Acting Racing Commissioner Christine C. White made the presentations at the Expo, which was held at the Michigan State University Agriculture Pavilion in East Lansing. Horses were recognized in the categories of Standardbred Trotter, Standardbred Pacer, Thoroughbred, Quarter Horse and, for the first time, Arabian.
Rasberry Worthy was named the 2004 Michigan Standardbred Trotter of the Year. As a seven-year-old mare, Rasberry Worthy recorded 11 wins, two seconds and four thirds out of 29 starts, earning $73,676. Rasberry Worthy is owned and trained by Robert Thomasma of Sturgis. Her primary driver for 2004 was Mark Webster of Gaines. Rasberry Worthy was bred by Robert Thomasma as well. Her sire is N V Worthy and her dam is Rasberry Kate
Mr Minority won the 2004 Michigan Standardbred Pacer of the Year award. As an eight-year-old gelding, Mr Minority recorded 11 wins, five seconds and three thirds out of 25 starts, earning $139,655. Mr Minority is owned by Larry Lyles of Grosse Ile. He is trained by Marie St. Charles of Whitmore Lake and his primary driver for 2004 was Eric Godell of Howell. Mr Minority was bred by R. S. McConnell of Charlotte. His sire is Energy Burner and his dam is Minority Vote.

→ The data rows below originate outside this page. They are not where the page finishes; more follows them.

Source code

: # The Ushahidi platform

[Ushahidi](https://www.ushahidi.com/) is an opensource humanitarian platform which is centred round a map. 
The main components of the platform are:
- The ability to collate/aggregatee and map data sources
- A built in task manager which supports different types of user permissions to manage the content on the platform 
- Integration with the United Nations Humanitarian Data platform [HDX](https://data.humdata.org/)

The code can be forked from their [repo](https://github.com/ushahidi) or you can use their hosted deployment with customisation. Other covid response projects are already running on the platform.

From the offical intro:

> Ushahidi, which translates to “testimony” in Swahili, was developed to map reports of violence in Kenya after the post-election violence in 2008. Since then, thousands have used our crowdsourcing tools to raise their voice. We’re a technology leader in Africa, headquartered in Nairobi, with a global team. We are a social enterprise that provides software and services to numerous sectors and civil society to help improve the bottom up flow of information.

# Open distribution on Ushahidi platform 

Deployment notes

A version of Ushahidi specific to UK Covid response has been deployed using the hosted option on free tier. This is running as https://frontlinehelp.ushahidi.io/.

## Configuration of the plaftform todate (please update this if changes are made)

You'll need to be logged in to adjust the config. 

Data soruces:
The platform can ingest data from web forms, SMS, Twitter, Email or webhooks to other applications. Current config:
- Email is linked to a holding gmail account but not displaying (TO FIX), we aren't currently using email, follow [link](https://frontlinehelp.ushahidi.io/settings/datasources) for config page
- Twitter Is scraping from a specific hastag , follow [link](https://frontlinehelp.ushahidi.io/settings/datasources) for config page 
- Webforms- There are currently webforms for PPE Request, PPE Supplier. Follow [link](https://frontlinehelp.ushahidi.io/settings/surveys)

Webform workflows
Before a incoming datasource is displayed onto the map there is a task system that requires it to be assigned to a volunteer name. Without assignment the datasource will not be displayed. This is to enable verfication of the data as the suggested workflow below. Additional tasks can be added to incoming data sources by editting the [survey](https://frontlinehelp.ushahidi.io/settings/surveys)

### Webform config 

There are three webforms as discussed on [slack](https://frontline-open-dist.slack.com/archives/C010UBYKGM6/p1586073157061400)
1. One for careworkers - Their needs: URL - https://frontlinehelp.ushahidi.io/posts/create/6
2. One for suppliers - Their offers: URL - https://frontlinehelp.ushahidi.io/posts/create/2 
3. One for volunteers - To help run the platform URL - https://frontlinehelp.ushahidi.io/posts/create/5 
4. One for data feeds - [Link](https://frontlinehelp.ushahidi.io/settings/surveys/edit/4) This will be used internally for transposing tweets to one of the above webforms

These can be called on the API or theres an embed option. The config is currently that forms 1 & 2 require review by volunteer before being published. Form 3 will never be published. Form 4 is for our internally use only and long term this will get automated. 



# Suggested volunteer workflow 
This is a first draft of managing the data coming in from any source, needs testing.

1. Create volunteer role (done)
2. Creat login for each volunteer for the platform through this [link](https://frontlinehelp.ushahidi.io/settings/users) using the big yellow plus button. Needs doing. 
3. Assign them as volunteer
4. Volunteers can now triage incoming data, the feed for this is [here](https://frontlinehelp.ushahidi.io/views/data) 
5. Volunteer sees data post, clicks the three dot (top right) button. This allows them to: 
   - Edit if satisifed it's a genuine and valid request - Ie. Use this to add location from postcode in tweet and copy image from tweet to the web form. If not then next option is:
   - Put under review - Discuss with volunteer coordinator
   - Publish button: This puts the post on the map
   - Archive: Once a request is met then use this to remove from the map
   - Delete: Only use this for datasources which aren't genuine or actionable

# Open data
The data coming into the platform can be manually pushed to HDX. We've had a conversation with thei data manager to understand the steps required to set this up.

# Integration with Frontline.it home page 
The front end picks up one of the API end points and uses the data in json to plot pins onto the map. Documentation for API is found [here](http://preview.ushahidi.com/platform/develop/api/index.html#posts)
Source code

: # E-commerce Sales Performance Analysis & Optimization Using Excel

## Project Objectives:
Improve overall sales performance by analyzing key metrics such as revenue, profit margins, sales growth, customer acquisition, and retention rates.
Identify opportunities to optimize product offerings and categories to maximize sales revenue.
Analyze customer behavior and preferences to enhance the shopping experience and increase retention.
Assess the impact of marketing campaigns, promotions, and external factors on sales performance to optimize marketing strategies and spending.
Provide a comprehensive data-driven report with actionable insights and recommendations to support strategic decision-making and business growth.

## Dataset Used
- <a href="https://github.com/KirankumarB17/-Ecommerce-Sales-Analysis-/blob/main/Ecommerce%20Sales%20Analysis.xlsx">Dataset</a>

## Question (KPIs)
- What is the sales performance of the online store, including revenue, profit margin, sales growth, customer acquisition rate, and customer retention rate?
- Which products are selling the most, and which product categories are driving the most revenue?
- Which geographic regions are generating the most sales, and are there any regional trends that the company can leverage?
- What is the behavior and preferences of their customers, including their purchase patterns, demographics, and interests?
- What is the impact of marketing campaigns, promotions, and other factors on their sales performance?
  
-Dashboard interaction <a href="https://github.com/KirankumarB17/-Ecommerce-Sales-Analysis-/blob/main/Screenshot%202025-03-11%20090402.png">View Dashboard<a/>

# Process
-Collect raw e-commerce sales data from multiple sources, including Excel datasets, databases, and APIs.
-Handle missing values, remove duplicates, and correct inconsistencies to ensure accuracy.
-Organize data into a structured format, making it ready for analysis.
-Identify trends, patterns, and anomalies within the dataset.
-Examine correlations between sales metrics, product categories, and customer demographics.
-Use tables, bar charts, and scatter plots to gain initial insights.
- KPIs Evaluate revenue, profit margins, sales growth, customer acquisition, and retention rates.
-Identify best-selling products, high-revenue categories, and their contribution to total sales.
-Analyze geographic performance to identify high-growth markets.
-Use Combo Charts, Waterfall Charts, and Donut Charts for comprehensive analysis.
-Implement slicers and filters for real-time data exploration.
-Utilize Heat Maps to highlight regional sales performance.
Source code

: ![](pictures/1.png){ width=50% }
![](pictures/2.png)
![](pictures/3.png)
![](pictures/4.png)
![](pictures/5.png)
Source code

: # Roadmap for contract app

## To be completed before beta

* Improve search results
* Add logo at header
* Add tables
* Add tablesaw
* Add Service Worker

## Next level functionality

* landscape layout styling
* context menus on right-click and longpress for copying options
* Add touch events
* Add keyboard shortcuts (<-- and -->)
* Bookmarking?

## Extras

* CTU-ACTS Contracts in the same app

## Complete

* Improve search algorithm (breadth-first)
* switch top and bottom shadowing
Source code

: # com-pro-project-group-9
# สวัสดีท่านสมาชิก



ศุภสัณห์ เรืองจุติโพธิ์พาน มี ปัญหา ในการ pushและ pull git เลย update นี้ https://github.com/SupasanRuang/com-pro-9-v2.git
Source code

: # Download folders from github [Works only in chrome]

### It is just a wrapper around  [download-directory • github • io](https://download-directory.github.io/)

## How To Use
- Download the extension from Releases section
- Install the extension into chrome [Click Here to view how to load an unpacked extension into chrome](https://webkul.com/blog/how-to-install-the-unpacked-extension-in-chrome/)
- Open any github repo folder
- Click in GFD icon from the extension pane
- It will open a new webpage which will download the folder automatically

Rockem Sockem received the 2004 Michigan Thoroughbred of the Year honors. As a four-year-old gelding, Rockem Sockem recorded four wins and two seconds out of seven starts, earning $110,493 for the year. Rockem Sockem is owned by Henry Mast of Byron Center and his trainer is Robert Gorham of Kalamazoo. His primary jockey in 2004 was Terry Houghton of Hazel Park. Rockem Sockem was bred by Ed and Connie Pass of Niles. His sire is Ulises and his dam is Royalty in Motion.
Wonder Smith was named the 2004 Michigan Quarter Horse of the Year. As a seven-year-old gelding, Wonder Smith recorded five wins, one second and two thirds out of eight starts, earning $18,312 for the year. Wonder Smith is owned by Scott and Amy Owen of Grayling and his trainer is Larry Smith of Mio. His primary jockey for 2004 was Dale Berryhill of Alma. Wonder Smith was bred by Larry and Betty Smith of Mio. His sire is Naswhan and his dam is Wonderease.
Mr Wright On was named the 2004 Michigan Arabian of the Year marking the first year that the annual award has been presented to an Arabian. As a five-year-old horse, Mr Wright On recorded two wins, one second and one third out of four starts, earning $9,776. Mr Wright On is owned by Paul and Kathryn Smoke of Britton. His trainer is Dicky Benton of Sidney and his primary jockey in 2004 was Julie Fritz of Mount Pleasant. Mr Wright On was bred by Kathryn Kroll-Smoke of Britton. His sire is Monarch Ah and his dam is Sammora.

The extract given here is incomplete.